Federal Judge Reggie Walton's notes to the Justice Department came Wednesday after lawsuits from CNN and BuzzFeed prompted the Justice Department to begin releasing FBI witness memos from the Mueller investigation. The document production, under the Freedom of Information Act, so far contains some of the most substantial details to emerge from the Mueller investigation since the special counsel issued his final report.

Earlier this month, the Justice Department sent the two news organizations more than 200 pages of witness notes from Mueller's interviews with former Trump campaign advisers Steve Bannon and Rick Gates and with Trump's former personal lawyer Michael Cohen.
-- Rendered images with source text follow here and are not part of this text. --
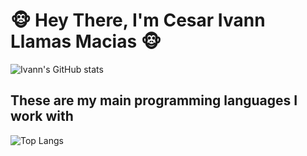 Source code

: # :monkey_face: Hey There, I'm Cesar Ivann Llamas Macias :monkey_face:

![Ivann's GitHub stats](https://github-readme-stats.vercel.app/api?username=Monneky&show_icons=true&theme=dracula&count_private=true)
## These are my main programming languages I work with

![Top Langs](https://github-readme-stats.vercel.app/api/top-langs/?username=Monneky&langs_count=8&count_private=true) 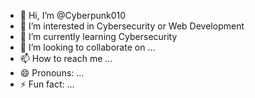 - 👋 Hi, I’m @Cyberpunk010
- 👀 I’m interested in Cybersecurity or Web Development
- 🌱 I’m currently learning Cybersecurity
- 💞️ I’m looking to collaborate on ...
- 📫 How to reach me ...
- 😄 Pronouns: ...
- ⚡ Fun fact: ...

<!---
Cyberpunk010/Cyberpunk010 is a ✨ special ✨ repository because its `README.md` (this file) appears on your GitHub profile.
You can click the Preview link to take a look at your changes.
--->
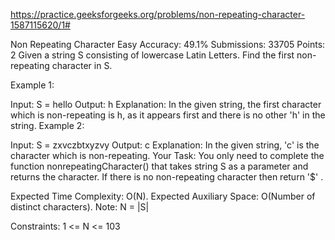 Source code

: 
https://practice.geeksforgeeks.org/problems/non-repeating-character-1587115620/1#

Non Repeating Character 
Easy Accuracy: 49.1% Submissions: 33705 Points: 2
Given a string S consisting of lowercase Latin Letters. Find the first non-repeating character in S.

Example 1:

Input:
S = hello
Output: h
Explanation: In the given string, the
first character which is non-repeating
is h, as it appears first and there is
no other 'h' in the string.
Example 2:

Input:
S = zxvczbtxyzvy
Output: c
Explanation: In the given string, 'c' is
the character which is non-repeating. 
Your Task:
You only need to complete the function nonrepeatingCharacter() that takes string S as a parameter and returns the character. If there is no non-repeating character then return '$' .

Expected Time Complexity: O(N).
Expected Auxiliary Space: O(Number of distinct characters).
Note: N = |S|

Constraints:
1 <= N <= 103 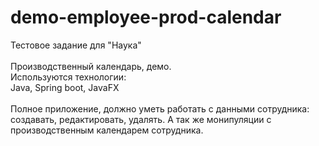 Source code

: # demo-employee-prod-calendar
Тестовое задание для "Наука"<br><br>
Производственный календарь, демо.<br>
Используются технологии:<br>
Java, Spring boot, JavaFX<br><br>
Полное приложение, должно уметь работать с данными сотрудника: создавать, редактировать, удалять. А так же монипуляции с производственным календарем сотрудника.<br>
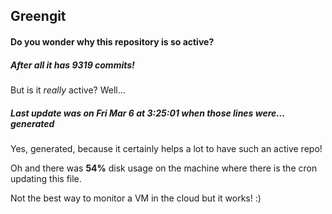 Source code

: ## Greengit

#### Do you wonder why this repository is so active?

##### After all it has 9319 commits!

But is it *really* active? Well...

##### Last update was on Fri Mar 6 at 3:25:01 when those lines were... generated

Yes, generated, because it certainly helps a lot to have such an active repo!

Oh and there was **54%** disk usage on the machine
where there is the cron updating this file.

Not the best way to monitor a VM in the cloud but it works! :)
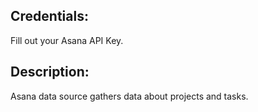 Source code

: ## Credentials:
Fill out your Asana API Key.

## Description:
Asana data source gathers data about projects and tasks.
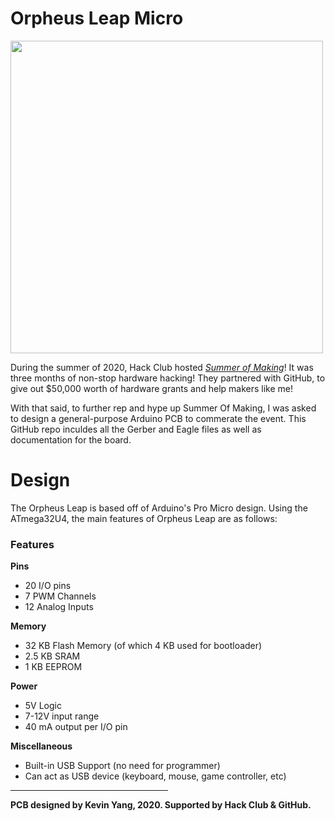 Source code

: # Orpheus Leap Micro

<img src="http://cloud-jrox24mrn.vercel.app/orpheus_leap_micro_final.png" width= "500px">

During the summer of 2020, Hack Club hosted [*Summer of Making*](https://summer.hackclub.com)! It was three months of non-stop hardware hacking! They partnered with GitHub, to give out $50,000 worth of hardware grants and help makers like me!

With that said, to further rep and hype up Summer Of Making, I was asked to design a general-purpose Arduino PCB to commerate the event. This GitHub repo inculdes all the Gerber and Eagle files as well as documentation for the board.

# Design

The Orpheus Leap is based off of Arduino's Pro Micro design. Using the ATmega32U4, the main features of Orpheus Leap are as follows:

### Features

**Pins**
* 20 I/O pins 
* 7 PWM Channels
* 12 Analog Inputs

**Memory**
* 32 KB Flash Memory (of which 4 KB used for bootloader)
* 2.5 KB SRAM
* 1 KB EEPROM

**Power**
* 5V Logic
* 7-12V input range
* 40 mA output per I/O pin

**Miscellaneous**
* Built-in USB Support (no need for programmer)
* Can act as USB device (keyboard, mouse, game controller, etc)

<!-- # Photos -->
<hr width="50%">

**PCB designed by Kevin Yang, 2020. Supported by Hack Club & GitHub.**

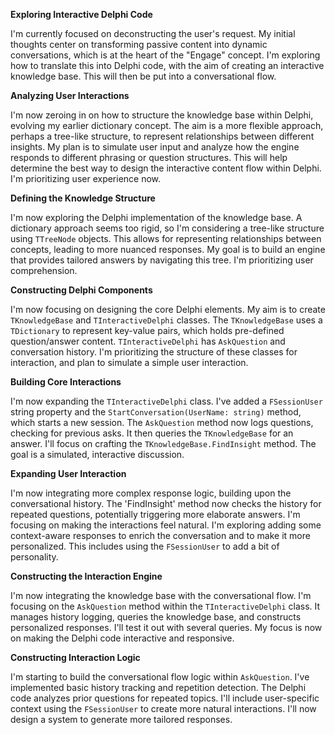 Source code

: **Exploring Interactive Delphi Code**

I'm currently focused on deconstructing the user's request. My initial thoughts center on transforming passive content into dynamic conversations, which is at the heart of the "Engage" concept. I'm exploring how to translate this into Delphi code, with the aim of creating an interactive knowledge base. This will then be put into a conversational flow.


**Analyzing User Interactions**

I'm now zeroing in on how to structure the knowledge base within Delphi, evolving my earlier dictionary concept. The aim is a more flexible approach, perhaps a tree-like structure, to represent relationships between different insights. My plan is to simulate user input and analyze how the engine responds to different phrasing or question structures. This will help determine the best way to design the interactive content flow within Delphi. I'm prioritizing user experience now.


**Defining the Knowledge Structure**

I'm now exploring the Delphi implementation of the knowledge base. A dictionary approach seems too rigid, so I'm considering a tree-like structure using `TTreeNode` objects. This allows for representing relationships between concepts, leading to more nuanced responses. My goal is to build an engine that provides tailored answers by navigating this tree. I'm prioritizing user comprehension.


**Constructing Delphi Components**

I'm now focusing on designing the core Delphi elements. My aim is to create `TKnowledgeBase` and `TInteractiveDelphi` classes. The `TKnowledgeBase` uses a `TDictionary` to represent key-value pairs, which holds pre-defined question/answer content. `TInteractiveDelphi` has `AskQuestion` and conversation history. I'm prioritizing the structure of these classes for interaction, and plan to simulate a simple user interaction.


**Building Core Interactions**

I'm now expanding the `TInteractiveDelphi` class. I've added a `FSessionUser` string property and the `StartConversation(UserName: string)` method, which starts a new session.  The `AskQuestion` method now logs questions, checking for previous asks. It then queries the `TKnowledgeBase` for an answer. I'll focus on crafting the `TKnowledgeBase.FindInsight` method. The goal is a simulated, interactive discussion.


**Expanding User Interaction**

I'm now integrating more complex response logic, building upon the conversational history. The 'FindInsight' method now checks the history for repeated questions, potentially triggering more elaborate answers. I'm focusing on making the interactions feel natural. I'm exploring adding some context-aware responses to enrich the conversation and to make it more personalized. This includes using the `FSessionUser` to add a bit of personality.


**Constructing the Interaction Engine**

I'm now integrating the knowledge base with the conversational flow. I'm focusing on the `AskQuestion` method within the `TInteractiveDelphi` class. It manages history logging, queries the knowledge base, and constructs personalized responses. I'll test it out with several queries. My focus is now on making the Delphi code interactive and responsive.


**Constructing Interaction Logic**

I'm starting to build the conversational flow logic within `AskQuestion`. I've implemented basic history tracking and repetition detection. The Delphi code analyzes prior questions for repeated topics. I'll include user-specific context using the `FSessionUser` to create more natural interactions. I'll now design a system to generate more tailored responses.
Walton on Wednesday urged the Justice Department's Freedom of Information Act unit to find ways to make the 800 interview summaries, known as 302s, publicly available more quickly.

He also told the Justice Department to look into the burden of releasing the narratives that Roger Stone's attorneys received during his trial preparations. Walton said he could set a deadline to release these documents in January. He also discussed at the hearing the possibility of the Justice Department releasing summaries that the House has seen from key Mueller witnesses, including those from White House senior adviser Jared Kushner, former Trump campaign chairman Paul Manafort, White House aide Stephen Miller and former Deputy Attorney General Rod Rosenstein.

The Justice Department maintains that its FOIA office is looking for more people and technological help to process the tens of thousands of Mueller-related FOIA requests more quickly. But at this point, an attorney for Justice Department said, they can't do much more than process 500 pages a month to satisfy CNN's request for the interview summaries.

Many FOIA requests that BuzzFeed sued over are now on hold as the Justice Department works on these.

CNN's narrow lawsuit over Mueller 302s is in a combined lawsuit with BuzzFeed's broad request for many types of Mueller documents.

Walton will hold another hearing on which documents they're releasing to CNN and BuzzFeed, as well as how quickly they can do that, on November 25.

UPDATE: This story has been updated with additional context about the judge's actions concerning the release of documents.